■ YOUR TASK ■
In the listing below, find each line holding "they" and copy it.
**** GIVEN INFORMATION
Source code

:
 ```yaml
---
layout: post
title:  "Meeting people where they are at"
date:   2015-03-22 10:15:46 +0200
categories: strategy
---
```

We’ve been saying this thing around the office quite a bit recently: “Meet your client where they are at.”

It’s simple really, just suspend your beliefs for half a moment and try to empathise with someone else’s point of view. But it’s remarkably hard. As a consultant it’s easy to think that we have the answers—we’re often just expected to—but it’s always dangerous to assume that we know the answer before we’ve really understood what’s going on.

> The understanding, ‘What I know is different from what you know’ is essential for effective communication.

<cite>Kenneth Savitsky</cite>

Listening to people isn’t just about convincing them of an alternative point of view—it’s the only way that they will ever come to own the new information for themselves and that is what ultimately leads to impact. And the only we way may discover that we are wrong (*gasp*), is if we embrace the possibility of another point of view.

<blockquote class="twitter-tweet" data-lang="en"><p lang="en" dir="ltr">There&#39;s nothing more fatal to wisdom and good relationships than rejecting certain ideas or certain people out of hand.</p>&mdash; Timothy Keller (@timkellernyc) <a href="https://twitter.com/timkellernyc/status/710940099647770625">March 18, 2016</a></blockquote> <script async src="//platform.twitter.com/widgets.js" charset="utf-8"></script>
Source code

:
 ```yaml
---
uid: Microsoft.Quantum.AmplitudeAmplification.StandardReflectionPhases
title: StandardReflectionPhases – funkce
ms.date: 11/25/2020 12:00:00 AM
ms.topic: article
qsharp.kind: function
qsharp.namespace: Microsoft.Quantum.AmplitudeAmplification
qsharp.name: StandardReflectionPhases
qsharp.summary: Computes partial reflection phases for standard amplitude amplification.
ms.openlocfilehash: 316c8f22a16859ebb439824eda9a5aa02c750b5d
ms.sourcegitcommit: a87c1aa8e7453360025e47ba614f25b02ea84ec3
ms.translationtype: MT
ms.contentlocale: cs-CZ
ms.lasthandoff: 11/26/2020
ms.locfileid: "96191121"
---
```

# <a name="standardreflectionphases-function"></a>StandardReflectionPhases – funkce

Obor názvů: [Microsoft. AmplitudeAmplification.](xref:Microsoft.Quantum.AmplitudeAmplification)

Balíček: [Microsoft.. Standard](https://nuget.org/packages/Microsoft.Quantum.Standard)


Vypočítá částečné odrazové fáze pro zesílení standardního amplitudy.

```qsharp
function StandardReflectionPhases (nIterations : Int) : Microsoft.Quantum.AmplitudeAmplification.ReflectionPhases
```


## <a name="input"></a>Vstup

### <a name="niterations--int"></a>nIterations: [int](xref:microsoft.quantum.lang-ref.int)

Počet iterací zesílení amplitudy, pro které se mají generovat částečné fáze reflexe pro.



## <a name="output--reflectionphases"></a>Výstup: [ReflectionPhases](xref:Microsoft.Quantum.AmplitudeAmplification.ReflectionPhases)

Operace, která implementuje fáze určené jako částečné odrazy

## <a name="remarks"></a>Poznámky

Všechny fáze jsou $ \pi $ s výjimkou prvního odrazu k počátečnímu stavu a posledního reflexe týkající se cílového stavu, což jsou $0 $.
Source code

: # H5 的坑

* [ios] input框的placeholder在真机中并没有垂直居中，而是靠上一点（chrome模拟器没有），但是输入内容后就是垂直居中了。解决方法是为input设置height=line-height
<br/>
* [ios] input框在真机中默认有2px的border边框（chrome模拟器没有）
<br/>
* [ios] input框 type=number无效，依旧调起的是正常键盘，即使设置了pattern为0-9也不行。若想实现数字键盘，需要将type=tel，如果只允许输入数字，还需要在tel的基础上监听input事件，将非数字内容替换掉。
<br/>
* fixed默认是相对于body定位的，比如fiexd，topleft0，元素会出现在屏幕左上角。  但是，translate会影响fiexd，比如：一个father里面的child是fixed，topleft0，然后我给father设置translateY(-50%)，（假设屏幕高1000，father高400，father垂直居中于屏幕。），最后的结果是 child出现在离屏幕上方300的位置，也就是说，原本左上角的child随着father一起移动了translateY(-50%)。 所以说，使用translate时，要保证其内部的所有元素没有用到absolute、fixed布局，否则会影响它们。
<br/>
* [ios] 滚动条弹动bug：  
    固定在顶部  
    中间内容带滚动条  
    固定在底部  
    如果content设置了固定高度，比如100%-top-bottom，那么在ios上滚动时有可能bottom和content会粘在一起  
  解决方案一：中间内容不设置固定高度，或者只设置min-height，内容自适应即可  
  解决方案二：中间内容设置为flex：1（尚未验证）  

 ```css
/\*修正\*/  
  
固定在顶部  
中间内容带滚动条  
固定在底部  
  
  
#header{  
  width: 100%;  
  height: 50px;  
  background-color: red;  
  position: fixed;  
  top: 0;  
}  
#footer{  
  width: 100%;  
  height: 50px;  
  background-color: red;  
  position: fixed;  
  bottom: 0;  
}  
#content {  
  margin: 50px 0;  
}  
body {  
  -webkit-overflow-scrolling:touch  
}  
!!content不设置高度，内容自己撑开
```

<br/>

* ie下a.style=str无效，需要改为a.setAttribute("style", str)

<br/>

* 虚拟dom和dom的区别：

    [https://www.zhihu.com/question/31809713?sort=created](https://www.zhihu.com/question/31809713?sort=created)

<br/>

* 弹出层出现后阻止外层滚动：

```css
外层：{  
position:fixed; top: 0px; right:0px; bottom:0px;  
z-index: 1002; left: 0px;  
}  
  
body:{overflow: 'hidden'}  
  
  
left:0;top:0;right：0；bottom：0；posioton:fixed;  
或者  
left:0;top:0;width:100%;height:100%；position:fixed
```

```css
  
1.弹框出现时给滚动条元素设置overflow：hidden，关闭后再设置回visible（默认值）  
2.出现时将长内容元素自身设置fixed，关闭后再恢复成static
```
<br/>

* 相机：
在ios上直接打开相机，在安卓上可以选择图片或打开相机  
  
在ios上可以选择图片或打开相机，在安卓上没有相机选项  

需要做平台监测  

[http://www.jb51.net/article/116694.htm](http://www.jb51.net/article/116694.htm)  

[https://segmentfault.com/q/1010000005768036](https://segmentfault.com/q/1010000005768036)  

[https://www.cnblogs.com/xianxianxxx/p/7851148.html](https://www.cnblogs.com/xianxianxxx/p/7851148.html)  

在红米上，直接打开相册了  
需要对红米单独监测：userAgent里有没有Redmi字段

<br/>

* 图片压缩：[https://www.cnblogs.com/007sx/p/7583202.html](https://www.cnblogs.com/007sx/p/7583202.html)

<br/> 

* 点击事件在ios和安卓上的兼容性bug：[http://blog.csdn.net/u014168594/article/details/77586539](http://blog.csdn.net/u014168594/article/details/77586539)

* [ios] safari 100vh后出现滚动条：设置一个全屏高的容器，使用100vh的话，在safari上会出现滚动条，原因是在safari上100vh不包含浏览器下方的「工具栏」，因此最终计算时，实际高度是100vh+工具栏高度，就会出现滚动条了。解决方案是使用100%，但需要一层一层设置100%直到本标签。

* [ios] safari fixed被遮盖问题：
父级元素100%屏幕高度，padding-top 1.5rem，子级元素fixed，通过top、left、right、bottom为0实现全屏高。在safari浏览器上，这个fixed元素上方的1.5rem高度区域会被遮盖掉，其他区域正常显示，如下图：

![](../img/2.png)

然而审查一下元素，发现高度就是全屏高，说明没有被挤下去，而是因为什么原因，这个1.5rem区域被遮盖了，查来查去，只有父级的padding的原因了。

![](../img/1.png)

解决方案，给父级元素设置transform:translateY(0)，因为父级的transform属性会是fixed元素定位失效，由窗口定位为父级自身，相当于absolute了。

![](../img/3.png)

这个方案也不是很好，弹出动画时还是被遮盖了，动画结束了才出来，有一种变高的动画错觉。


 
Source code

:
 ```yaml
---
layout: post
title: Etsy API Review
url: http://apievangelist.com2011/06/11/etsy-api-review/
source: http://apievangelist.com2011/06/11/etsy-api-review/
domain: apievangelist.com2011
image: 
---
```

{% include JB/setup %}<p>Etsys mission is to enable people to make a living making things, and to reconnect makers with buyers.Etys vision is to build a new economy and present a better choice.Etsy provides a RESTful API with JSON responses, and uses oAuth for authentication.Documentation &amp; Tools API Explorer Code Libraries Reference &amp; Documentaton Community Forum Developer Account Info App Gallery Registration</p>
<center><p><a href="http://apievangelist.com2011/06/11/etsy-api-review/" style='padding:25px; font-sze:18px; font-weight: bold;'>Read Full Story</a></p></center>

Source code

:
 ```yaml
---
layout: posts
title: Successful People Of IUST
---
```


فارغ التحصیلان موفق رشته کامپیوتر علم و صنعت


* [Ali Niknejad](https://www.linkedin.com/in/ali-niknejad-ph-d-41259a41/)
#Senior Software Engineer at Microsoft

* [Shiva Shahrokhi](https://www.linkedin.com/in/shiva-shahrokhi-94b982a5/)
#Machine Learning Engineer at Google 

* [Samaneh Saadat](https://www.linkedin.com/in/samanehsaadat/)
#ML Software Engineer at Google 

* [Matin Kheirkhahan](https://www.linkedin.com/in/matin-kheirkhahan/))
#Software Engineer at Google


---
********
■ EXERCISE OUTPUT ■
title:  "Meeting people where they are at"
We’ve been saying this thing around the office quite a bit recently: “Meet your client where they are at.”
Listening to people isn’t just about convincing them of an alternative point of view—it’s the only way that they will ever come to own the new information for themselves and that is what ultimately leads to impact. And the only we way may discover that we are wrong (*gasp*), is if we embrace the possibility of another point of view.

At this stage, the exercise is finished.